5. Os organizadores do “Fórum Paralelo” (Vejam entrevista com Regina Mendes, Adital), mesmo convidados, não aceitaram participar do oficial. Segundo Regina, “caro, restritivo, não participativo”, não era lugar para as organizações populares. Então promoveram o paralelo. Agora o Fórum Paralelo se autodenomina como um “Movimento Mundial em Defesa da Água”.

6. Participei de alguns momentos do “Paralelo”. Muito urbano, sem os grandes movimentos internacionais do campo, não debateu a questão fundamental da “água e agricultura”. Ela é fundamental porque 70% da água doce do mundo vão para a agricultura. Mas de qual agricultura se fala nessa questão? Estamos falando do agro e hidronegócio. Mas os países pequenos não têm esse tipo de agricultura. Percebi que essa é uma questão, na América do Sul, basicamente de Brasil e Argentina. Não foi devidamente debatida e necessita ser aprofundada. Afinal, quem é que controla os grandes volumes de água da agricultura? Entretanto, se os movimentos do campo não se apropriarem e provocarem essa discussão, perderão a batalha facilmente – já estamos perdendo – para o agro e hidronegócios.

7. Aconteceu também o Tribunal Latino-americano das Águas. É uma iniciativa que vem da Costa Rica. Julga casos de agressão ao meio ambiente. É um Tribunal Ético, mas fundamentado em convenções internacionais. O candidato à presidência, Geraldo Alkmim, foi julgado e condenado por retirar detritos do rio Tietê e despejá-los na lagoa de Carapicuíba, promovendo sua contaminação.
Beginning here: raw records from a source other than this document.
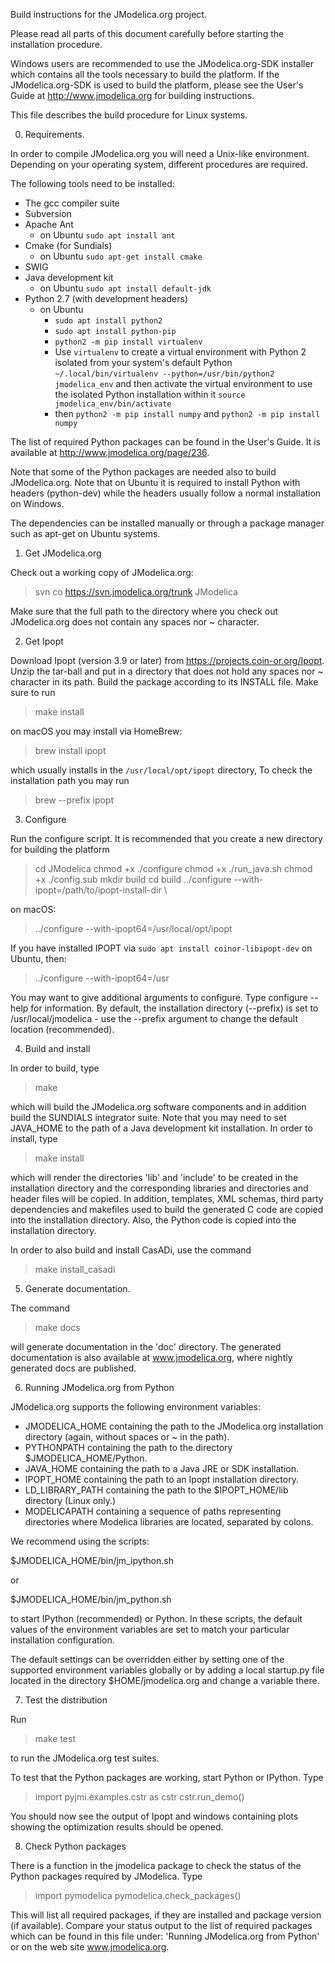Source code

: Build instructions for the JModelica.org project.

Please read all parts of this document carefully before starting the
installation procedure.

Windows users are recommended to use the JModelica.org-SDK installer which
contains all the tools necessary to build the platform. If the
JModelica.org-SDK is used to build the platform, please see the User's Guide
at http://www.jmodelica.org for building instructions.

This file describes the build procedure for Linux systems.

0. Requirements.

In order to compile JModelica.org you will need a Unix-like environment.
Depending on your operating system, different procedures are required.

The following tools need to be installed:

- The gcc compiler suite
- Subversion
- Apache Ant
  - on Ubuntu `sudo apt install ant`
- Cmake (for Sundials)
  - on Ubuntu `sudo apt-get install cmake`
- SWIG
- Java development kit
  - on Ubuntu `sudo apt install default-jdk`
- Python 2.7 (with development headers)
  - on Ubuntu 
    - `sudo apt install python2` 
    - `sudo apt install python-pip`
    - `python2 -m pip install virtualenv`
    - Use `virtualenv` to create a virtual environment with Python 2 isolated from your system's default Python `~/.local/bin/virtualenv --python=/usr/bin/python2 jmodelica_env` and then activate the virtual environment to use the isolated Python installation within it `source jmodelica_env/bin/activate`
    - then `python2 -m pip install numpy` and `python2 -m pip install numpy`

The list of required Python packages can be found in the User's Guide.
It is available at http://www.jmodelica.org/page/236.

Note that some of the Python packages are needed also to build JModelica.org. Note that
on Ubuntu it is required to install Python with headers (python-dev) while the headers
usually follow a normal installation on Windows.

The dependencies can be installed manually or through a package manager such as apt-get
on Ubuntu systems.

1. Get JModelica.org

Check out a working copy of JModelica.org:

> svn co https://svn.jmodelica.org/trunk JModelica

Make sure that the full path to the directory where you check out JModelica.org
does not contain any spaces nor ~ character.

2. Get Ipopt

Download Ipopt (version 3.9 or later) from https://projects.coin-or.org/Ipopt.
Unzip the tar-ball and put in a directory that does not hold any spaces nor ~
character in its path. Build the package according to its INSTALL file. Make
sure to run

> make install

on macOS you may install via HomeBrew:

> brew install ipopt

which usually installs in the `/usr/local/opt/ipopt` directory, To check the installation path you may run

> brew --prefix ipopt

3. Configure

Run the configure script. It is recommended that you create a new
directory for building the platform

> cd JModelica
> chmod +x ./configure
> chmod +x ./run_java.sh
> chmod +x ./config.sub
> mkdir build
> cd build
> ../configure --with-ipopt=/path/to/ipopt-install-dir \

on macOS:

> ../configure --with-ipopt64=/usr/local/opt/ipopt

If you have installed IPOPT via `sudo apt install coinor-libipopt-dev` on Ubuntu, then:

> ../configure --with-ipopt64=/usr

You may want to give additional arguments to configure.
Type configure --help for information. By default, the
installation directory (--prefix) is set to /usr/local/jmodelica -
use the --prefix argument to change the default location (recommended).

4. Build and install

In order to build, type

> make

which will build the JModelica.org software components and in addition build
the SUNDIALS integrator suite. Note that you may need to set JAVA_HOME to the
path of a Java development kit installation. In order to install, type

> make install

which will render the directories 'lib' and 'include' to be created in the
installation directory and the corresponding libraries and directories and
header files will be copied. In addition, templates, XML schemas, third party
dependencies and makefiles used to build the generated C code are copied into
the installation directory. Also, the Python code is copied into the
installation directory.

In order to also build and install CasADi, use the command

> make install_casadi

5. Generate documentation.

The command

> make docs

will generate documentation in the 'doc' directory. The generated documentation
is also available at www.jmodelica.org, where nightly generated docs are
published.

6. Running JModelica.org from Python

JModelica.org supports the following environment variables:

- JMODELICA_HOME containing the path to the JModelica.org installation
  directory (again, without spaces or ~ in the path).
- PYTHONPATH containing the path to the directory $JMODELICA_HOME/Python.
- JAVA_HOME containing the path to a Java JRE or SDK installation.
- IPOPT_HOME containing the path to an Ipopt installation directory.
- LD_LIBRARY_PATH containing the path to the $IPOPT_HOME/lib directory
  (Linux only.)
- MODELICAPATH containing a sequence of paths representing directories
  where Modelica libraries are located, separated by colons.

We recommend using the scripts:

$JMODELICA_HOME/bin/jm_ipython.sh

or

$JMODELICA_HOME/bin/jm_python.sh

to start IPython (recommended) or Python. In these scripts, the default values
of the environment variables are set to match your particular installation
configuration.

The default settings can be overridden either by setting one of the supported
environment variables globally or by adding a local startup.py file located in
the directory $HOME/jmodelica.org and change a variable there.

7. Test the distribution

Run

> make test

to run the JModelica.org test suites.

To test that the Python packages are working, start Python or IPython. Type

> import pyjmi.examples.cstr as cstr
> cstr.run_demo()

You should now see the output of Ipopt and windows containing plots showing the
optimization results should be opened.

8. Check Python packages

There is a function in the jmodelica package to check the status of the Python
packages required by JModelica. Type

> import pymodelica
> pymodelica.check_packages()

This will list all required packages, if they are installed and package version
(if available). Compare your status output to the list of required packages
which can be found in this file under: 'Running JModelica.org from Python' or
on the web site www.jmodelica.org.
8. Pessoalmente, participei do encontro promovido pelo “Comitê Católico conta a Fome e pelo Desenvolvimento” (CCFD) sobre “água e agricultura”. Gente de vários países da América Latina, Índia e África. A iniciativa foi muito válida, mas sentimos a necessidade de fazer um aprofundamento mais consistente. Vai depender dos propósitos do próprio CCFD.

9. Basicamente aí está o desenho da luta pela água que veio à tona, literalmente, no México. Depois vou escrever um artigo mais detalhado sobre a questão do “direito humano à água” que dividiu o Fórum Oficial.